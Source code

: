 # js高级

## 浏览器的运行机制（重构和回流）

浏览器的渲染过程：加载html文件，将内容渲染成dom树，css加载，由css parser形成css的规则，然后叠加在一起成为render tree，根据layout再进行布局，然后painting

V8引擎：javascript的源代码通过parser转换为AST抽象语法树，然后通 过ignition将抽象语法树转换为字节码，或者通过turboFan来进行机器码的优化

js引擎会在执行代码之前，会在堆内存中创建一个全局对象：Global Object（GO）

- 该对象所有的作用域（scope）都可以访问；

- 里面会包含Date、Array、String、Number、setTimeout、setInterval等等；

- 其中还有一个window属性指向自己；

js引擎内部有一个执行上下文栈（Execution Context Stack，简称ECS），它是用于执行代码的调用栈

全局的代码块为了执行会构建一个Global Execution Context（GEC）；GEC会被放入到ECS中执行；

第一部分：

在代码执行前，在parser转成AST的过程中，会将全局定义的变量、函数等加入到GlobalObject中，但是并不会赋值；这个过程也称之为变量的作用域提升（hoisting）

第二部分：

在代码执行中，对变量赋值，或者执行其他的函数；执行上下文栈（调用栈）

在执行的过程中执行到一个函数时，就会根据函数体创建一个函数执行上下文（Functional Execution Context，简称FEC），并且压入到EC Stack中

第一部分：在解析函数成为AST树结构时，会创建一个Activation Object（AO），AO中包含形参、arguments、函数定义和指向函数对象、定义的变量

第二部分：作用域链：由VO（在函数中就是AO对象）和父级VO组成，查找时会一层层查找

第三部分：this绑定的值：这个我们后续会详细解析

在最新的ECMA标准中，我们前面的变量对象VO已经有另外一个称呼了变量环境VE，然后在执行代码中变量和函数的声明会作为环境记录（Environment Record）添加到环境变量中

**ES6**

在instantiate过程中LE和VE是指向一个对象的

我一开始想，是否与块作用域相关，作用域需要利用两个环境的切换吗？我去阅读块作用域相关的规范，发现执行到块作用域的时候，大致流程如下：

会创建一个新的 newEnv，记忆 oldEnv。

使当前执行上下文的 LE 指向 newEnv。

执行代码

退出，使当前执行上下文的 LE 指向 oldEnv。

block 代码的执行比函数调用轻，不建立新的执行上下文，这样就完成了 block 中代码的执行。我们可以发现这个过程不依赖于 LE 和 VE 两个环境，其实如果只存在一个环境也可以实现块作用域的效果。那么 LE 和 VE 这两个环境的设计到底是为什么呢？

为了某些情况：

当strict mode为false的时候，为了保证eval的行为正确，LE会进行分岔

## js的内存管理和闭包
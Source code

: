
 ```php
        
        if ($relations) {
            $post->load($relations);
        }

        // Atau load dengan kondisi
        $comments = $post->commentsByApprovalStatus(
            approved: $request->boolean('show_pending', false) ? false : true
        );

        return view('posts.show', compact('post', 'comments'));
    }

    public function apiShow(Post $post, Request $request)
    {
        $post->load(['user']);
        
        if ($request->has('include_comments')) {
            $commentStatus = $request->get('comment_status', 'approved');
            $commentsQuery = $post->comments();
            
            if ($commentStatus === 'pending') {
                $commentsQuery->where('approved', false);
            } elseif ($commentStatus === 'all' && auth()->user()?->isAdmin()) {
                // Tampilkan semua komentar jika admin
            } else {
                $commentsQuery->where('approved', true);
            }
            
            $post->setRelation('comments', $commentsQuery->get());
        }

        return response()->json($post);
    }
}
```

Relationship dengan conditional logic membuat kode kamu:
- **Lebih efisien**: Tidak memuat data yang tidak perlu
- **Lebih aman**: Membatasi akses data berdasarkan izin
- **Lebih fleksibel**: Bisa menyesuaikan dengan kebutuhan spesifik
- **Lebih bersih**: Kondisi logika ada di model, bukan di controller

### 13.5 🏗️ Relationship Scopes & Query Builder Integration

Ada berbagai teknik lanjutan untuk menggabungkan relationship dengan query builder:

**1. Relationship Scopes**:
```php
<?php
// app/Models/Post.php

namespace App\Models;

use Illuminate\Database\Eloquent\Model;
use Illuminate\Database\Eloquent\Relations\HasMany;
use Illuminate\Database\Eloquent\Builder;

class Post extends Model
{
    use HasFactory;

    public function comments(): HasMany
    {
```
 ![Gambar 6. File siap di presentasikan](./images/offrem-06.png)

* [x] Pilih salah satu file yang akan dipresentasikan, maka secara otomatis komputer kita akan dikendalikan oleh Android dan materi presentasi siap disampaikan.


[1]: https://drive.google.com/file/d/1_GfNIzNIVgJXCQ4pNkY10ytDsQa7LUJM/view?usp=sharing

• **Exercise directions**:
Nothing but the lines from the start of the data above through the line with "- 其中还有一个window属性指向自己；" should appear in your answer, copied exactly.

• **Finished exercise**:
Source code

: # js高级

## 浏览器的运行机制（重构和回流）

浏览器的渲染过程：加载html文件，将内容渲染成dom树，css加载，由css parser形成css的规则，然后叠加在一起成为render tree，根据layout再进行布局，然后painting

V8引擎：javascript的源代码通过parser转换为AST抽象语法树，然后通 过ignition将抽象语法树转换为字节码，或者通过turboFan来进行机器码的优化

js引擎会在执行代码之前，会在堆内存中创建一个全局对象：Global Object（GO）

- 该对象所有的作用域（scope）都可以访问；

- 里面会包含Date、Array、String、Number、setTimeout、setInterval等等；

- 其中还有一个window属性指向自己；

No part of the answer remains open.